How do you go from $\sum_{n \geq 3} \frac{1}{3} \big(\frac{1}{2}\big)^{n-2}s^n$ to $\frac{1}{6} s^3 \sum_{n \geq 0}\big(\frac{s}{2}\big)^{n}$?

I'm summing:

$$\sum_{n \geq 3} \frac{1}{3} \bigg(\frac{1}{2}\bigg)^{n-2}s^n$$

Which is just an infinite series, so if I can get it in the form of $$\sum_{n\geq 0}$$, I can use $$s_{\infty}=\frac{a}{1-r}$$.

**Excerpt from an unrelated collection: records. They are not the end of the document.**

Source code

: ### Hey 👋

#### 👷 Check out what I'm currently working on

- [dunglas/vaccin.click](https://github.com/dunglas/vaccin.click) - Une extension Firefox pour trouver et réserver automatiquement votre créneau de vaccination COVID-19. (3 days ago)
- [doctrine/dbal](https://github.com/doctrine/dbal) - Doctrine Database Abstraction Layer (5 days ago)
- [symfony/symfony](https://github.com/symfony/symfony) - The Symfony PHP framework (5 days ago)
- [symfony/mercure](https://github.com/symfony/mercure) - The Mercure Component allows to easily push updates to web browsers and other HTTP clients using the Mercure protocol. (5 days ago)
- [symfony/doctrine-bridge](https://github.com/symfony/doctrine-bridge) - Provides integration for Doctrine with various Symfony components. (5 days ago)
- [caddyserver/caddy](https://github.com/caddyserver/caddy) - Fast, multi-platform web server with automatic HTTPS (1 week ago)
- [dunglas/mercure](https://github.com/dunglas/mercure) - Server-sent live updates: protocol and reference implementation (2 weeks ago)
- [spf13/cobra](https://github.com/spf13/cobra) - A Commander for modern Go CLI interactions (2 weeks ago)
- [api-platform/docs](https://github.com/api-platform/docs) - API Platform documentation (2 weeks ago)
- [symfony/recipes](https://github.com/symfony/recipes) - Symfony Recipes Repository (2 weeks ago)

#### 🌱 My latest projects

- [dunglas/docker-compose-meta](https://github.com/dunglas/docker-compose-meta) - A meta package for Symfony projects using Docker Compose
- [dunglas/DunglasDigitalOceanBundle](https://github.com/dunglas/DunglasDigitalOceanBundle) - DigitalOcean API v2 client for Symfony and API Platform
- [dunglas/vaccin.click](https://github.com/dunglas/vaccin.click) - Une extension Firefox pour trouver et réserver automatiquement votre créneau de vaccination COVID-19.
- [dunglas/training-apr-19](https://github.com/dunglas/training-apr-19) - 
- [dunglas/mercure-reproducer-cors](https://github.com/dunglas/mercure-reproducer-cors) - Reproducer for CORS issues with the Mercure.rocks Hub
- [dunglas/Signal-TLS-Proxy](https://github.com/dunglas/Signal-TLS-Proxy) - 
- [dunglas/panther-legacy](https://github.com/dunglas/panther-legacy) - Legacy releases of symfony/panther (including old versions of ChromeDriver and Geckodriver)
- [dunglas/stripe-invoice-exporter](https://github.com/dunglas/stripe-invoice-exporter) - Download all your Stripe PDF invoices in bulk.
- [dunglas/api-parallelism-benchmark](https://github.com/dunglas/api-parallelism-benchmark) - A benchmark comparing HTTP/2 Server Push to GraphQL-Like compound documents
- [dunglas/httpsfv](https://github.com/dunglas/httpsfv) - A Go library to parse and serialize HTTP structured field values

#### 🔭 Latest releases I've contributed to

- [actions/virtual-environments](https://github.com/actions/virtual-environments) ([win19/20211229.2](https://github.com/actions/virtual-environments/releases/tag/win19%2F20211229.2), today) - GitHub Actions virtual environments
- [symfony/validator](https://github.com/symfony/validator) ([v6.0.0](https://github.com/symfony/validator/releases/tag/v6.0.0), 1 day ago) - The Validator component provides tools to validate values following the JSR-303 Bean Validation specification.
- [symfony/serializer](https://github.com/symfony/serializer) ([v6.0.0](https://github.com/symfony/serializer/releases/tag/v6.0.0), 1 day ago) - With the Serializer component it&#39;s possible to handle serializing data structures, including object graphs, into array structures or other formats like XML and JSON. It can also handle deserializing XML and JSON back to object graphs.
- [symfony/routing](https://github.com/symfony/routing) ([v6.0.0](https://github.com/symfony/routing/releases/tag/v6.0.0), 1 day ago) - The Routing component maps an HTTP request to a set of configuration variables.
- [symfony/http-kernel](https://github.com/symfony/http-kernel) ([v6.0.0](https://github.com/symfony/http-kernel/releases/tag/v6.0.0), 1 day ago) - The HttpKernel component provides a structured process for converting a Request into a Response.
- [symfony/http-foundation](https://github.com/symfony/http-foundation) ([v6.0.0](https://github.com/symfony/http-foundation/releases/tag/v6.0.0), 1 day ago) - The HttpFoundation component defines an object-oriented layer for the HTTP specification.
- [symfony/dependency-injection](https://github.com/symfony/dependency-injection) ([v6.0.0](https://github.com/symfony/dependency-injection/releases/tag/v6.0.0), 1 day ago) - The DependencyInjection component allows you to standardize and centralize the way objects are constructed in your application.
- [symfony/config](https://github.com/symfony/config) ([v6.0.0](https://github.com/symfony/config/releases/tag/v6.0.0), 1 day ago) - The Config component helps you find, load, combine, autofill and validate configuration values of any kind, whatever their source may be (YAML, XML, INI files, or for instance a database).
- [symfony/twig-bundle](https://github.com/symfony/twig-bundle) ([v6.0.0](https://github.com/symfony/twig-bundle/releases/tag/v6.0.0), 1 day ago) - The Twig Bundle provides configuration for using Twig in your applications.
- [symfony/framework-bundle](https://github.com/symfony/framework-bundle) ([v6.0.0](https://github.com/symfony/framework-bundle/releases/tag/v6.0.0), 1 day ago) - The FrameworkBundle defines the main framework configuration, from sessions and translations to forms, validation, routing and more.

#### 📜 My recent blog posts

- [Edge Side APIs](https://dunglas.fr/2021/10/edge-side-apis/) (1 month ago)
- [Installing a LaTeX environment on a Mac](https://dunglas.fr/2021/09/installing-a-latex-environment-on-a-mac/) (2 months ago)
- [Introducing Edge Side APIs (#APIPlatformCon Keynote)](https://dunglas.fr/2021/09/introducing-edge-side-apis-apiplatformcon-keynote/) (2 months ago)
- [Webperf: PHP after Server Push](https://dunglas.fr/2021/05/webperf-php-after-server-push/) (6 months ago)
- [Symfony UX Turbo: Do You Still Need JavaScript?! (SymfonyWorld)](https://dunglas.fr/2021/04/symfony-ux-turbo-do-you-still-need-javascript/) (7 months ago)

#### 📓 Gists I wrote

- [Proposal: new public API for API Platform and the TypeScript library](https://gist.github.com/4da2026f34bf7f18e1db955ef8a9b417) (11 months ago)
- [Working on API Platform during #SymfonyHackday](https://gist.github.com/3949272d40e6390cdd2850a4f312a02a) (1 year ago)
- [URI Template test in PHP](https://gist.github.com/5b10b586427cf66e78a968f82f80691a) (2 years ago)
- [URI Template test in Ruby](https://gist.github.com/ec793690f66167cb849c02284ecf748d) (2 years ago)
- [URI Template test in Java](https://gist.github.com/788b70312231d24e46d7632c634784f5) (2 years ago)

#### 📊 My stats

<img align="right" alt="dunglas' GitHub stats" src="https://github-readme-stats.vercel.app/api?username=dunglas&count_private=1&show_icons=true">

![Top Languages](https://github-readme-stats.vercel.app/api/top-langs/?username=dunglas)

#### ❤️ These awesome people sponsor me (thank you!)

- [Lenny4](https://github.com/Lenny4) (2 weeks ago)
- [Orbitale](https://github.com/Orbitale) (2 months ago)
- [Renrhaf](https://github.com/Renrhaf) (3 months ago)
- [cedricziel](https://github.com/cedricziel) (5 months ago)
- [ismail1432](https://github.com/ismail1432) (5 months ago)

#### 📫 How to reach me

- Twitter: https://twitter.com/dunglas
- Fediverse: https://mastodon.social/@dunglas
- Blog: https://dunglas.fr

So I've multiplied it by $$\frac{2^2}{2^2}$$ so that $$1/2$$ and $$s$$ are raised to the same power, i.e. $$\big(\frac{1}{2}\big)^{n-2}s^n=\frac{2^2}{2^2}\big(\frac{1}{2}\big)^{n-2}s^n=2^2\big(\frac{s}{2}\big)^n$$. Then I've summed from $$n=0$$ to $$\infty$$ and subtracted off the extra terms from $$n=0$$ to $$2$$, due to summing from $$n=0$$ instead of $$n=3$$:

$$\frac{2^2}{3} \bigg\{ \sum_{n\geq 0} \bigg(\frac{s}{2}\bigg)^2 -\bigg(\frac{s}{2}\bigg)^0 - \bigg(\frac{s}{2}\bigg)^1-\bigg(\frac{s}{2}\bigg)^2 \bigg\}$$ $$=\frac{4}{3} \bigg\{ \frac{1}{1-\frac{s}{2}} - \frac{s^2+2s+4}{4} \bigg\}$$ $$=\frac{4}{3} \bigg\{ \frac{2}{2-s} - \frac{s^2+2s+4}{4} \bigg\}$$

$$=\frac{4}{3}\bigg\{ \frac{(2)(4)-(2-s)(s^2+2s+4)}{4(2-s)} \bigg\}$$

$$=\frac{1}{3}\bigg\{ \frac{8-(8-s^3)}{(2-s)} \bigg\}$$ $$=\frac{s^3}{3(2-s)}$$

That was all kind of messy. In one fell swoop, my professor just simply wrote down:

$$\sum_{n \geq 3} \frac{1}{3} \bigg(\frac{1}{2}\bigg)^{n-2}s^n = \frac{1}{6} s^3 \sum_{n \geq 0}\bigg(\frac{s}{2}\bigg)^{n}=\frac{s^3}{3(2-s)}$$

This is certainly a cleaner way than my way, however, I'm not even sure what the thought process is here. How exactly can this be reasoned through? How exactly do you go from $$\sum_{n \geq 3} \frac{1}{3} \big(\frac{1}{2}\big)^{n-2}s^n$$ to $$\frac{1}{6} s^3 \sum_{n \geq 0}\big(\frac{s}{2}\big)^{n}$$?

Suggested format for an answer is how I've explained the reasoning behind my messy approach. But feel free to explain in any way you see fit.

Hint : $$\bigg(\frac{1}{2}\bigg)^{n-2}s^n = \bigg(\frac{1}{2}\bigg)^{1}\bigg(\frac{1}{2}\bigg)^{n-3} s^3 s^{n-3}$$ then apply the change of variables in the summand.